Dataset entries
BEGIN

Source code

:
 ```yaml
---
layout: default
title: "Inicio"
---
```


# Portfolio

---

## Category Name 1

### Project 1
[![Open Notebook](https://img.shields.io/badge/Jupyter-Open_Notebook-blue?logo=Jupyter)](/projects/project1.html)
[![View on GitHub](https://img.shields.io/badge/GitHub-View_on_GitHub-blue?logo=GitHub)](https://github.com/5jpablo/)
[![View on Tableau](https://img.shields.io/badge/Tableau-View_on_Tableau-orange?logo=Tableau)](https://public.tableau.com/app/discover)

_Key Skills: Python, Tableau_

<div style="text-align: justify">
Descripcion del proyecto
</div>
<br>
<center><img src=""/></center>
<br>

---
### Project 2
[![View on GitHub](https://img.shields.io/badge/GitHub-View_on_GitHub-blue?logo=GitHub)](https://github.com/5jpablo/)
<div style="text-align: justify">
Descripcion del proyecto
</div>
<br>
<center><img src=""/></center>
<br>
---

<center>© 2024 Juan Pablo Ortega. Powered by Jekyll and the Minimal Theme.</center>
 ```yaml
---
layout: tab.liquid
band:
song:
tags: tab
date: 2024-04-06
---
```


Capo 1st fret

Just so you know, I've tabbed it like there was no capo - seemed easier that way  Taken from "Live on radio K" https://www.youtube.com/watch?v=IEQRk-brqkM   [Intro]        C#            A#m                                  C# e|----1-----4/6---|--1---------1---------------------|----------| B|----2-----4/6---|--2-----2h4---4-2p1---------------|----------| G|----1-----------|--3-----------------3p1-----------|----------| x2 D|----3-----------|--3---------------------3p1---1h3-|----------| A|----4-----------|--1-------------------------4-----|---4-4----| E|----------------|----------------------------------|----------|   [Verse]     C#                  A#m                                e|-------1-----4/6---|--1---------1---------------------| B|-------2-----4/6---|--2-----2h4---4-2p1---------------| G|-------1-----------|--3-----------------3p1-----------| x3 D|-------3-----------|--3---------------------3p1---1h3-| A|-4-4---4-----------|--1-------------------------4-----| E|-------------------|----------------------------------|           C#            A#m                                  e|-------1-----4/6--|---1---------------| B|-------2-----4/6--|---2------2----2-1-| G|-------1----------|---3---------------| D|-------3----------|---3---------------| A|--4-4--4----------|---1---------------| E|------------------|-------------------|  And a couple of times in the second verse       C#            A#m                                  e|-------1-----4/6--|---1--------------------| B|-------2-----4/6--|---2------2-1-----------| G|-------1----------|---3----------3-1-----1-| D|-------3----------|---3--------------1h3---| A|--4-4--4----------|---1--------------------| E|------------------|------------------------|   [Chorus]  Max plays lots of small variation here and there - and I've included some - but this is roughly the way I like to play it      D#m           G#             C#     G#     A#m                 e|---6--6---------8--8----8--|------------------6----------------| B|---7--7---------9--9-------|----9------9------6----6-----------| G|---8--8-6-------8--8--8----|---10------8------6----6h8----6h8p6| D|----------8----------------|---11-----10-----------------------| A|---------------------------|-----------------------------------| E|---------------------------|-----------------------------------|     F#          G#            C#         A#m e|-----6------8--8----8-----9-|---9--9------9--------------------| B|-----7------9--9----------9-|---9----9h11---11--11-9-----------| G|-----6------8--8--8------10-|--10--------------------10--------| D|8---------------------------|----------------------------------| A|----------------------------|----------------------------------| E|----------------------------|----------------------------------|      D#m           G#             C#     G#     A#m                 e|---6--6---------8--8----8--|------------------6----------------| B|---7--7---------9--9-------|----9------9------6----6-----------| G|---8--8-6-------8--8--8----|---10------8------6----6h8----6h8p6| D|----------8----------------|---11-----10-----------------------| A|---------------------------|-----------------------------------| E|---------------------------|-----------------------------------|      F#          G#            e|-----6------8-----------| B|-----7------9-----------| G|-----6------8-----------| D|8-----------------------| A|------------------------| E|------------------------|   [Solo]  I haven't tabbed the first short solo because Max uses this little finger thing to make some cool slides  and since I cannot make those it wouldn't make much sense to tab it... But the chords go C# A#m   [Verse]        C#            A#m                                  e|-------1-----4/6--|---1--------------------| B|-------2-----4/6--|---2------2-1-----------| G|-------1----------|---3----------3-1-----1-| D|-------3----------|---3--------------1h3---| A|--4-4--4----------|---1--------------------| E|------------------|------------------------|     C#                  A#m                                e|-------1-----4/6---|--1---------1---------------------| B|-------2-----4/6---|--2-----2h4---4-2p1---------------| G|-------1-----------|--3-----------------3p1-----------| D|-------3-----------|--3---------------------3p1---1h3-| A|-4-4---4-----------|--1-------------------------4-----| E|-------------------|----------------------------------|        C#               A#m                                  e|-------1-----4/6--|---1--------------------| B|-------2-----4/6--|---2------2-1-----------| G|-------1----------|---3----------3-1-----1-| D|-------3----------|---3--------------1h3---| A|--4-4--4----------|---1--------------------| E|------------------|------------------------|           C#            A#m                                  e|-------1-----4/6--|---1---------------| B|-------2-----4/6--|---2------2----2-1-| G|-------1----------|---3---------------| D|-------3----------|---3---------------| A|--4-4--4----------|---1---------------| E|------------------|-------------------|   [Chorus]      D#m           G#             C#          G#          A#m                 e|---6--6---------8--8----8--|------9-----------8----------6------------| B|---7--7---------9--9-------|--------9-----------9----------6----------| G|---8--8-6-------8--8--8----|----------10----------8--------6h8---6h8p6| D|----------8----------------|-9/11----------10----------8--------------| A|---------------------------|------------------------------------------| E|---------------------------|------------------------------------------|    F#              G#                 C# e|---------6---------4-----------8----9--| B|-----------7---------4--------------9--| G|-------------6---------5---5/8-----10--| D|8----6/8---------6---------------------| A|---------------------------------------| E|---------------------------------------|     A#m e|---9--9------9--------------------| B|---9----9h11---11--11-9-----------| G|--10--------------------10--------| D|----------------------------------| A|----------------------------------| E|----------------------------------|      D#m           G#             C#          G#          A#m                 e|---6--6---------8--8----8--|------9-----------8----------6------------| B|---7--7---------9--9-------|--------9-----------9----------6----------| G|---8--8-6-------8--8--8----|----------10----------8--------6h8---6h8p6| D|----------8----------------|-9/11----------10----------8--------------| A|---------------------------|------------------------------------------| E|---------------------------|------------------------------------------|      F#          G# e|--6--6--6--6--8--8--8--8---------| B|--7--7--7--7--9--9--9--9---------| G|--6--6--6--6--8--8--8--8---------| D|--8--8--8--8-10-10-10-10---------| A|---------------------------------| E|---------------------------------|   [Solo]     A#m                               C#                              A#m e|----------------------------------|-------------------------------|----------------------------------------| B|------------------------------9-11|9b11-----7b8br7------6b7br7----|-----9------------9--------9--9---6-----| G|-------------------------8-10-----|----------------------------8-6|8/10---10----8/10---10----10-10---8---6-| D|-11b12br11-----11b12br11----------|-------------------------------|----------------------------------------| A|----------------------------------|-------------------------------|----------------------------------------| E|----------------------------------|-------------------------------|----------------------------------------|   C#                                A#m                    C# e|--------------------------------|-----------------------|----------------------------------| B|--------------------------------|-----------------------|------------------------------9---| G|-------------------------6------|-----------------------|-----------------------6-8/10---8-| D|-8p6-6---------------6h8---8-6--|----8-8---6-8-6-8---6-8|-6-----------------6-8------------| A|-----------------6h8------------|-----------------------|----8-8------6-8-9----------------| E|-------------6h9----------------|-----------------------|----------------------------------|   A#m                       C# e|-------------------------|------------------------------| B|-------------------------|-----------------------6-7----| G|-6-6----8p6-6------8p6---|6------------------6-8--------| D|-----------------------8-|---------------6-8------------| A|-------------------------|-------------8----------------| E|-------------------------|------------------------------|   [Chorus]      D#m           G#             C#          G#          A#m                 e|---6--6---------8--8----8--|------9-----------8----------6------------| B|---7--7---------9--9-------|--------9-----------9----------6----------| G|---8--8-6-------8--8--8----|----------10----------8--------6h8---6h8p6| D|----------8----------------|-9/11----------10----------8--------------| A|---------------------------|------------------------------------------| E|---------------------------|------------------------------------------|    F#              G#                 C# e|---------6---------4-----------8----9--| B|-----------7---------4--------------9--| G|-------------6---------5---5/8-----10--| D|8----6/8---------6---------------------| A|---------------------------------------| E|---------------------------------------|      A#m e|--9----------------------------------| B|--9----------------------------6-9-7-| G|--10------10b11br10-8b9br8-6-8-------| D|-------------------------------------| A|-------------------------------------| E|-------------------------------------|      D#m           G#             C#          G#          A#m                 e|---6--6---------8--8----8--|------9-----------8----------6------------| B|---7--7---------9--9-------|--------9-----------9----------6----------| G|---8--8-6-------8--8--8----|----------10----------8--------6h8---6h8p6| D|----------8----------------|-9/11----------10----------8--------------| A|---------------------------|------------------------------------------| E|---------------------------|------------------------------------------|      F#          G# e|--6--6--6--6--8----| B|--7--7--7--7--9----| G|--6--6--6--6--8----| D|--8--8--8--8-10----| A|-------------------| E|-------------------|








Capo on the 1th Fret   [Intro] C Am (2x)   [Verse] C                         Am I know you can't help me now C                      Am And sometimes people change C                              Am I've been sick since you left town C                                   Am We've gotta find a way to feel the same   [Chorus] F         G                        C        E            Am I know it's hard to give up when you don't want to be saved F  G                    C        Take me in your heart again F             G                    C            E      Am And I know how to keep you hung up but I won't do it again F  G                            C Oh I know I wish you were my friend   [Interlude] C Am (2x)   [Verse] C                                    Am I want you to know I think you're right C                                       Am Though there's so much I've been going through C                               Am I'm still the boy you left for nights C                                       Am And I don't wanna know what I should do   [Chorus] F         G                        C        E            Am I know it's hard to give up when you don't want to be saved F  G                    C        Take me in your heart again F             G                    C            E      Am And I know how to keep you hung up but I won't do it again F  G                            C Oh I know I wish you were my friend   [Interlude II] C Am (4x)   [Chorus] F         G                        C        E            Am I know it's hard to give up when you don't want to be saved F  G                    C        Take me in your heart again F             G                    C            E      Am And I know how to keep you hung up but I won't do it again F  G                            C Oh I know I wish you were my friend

END

## Work instructions:
Go line by line through the data and copy any that contain "logo".

## Response:
[![Open Notebook](https://img.shields.io/badge/Jupyter-Open_Notebook-blue?logo=Jupyter)](/projects/project1.html)
[![View on GitHub](https://img.shields.io/badge/GitHub-View_on_GitHub-blue?logo=GitHub)](https://github.com/5jpablo/)
[![View on Tableau](https://img.shields.io/badge/Tableau-View_on_Tableau-orange?logo=Tableau)](https://public.tableau.com/app/discover)
[![View on GitHub](https://img.shields.io/badge/GitHub-View_on_GitHub-blue?logo=GitHub)](https://github.com/5jpablo/)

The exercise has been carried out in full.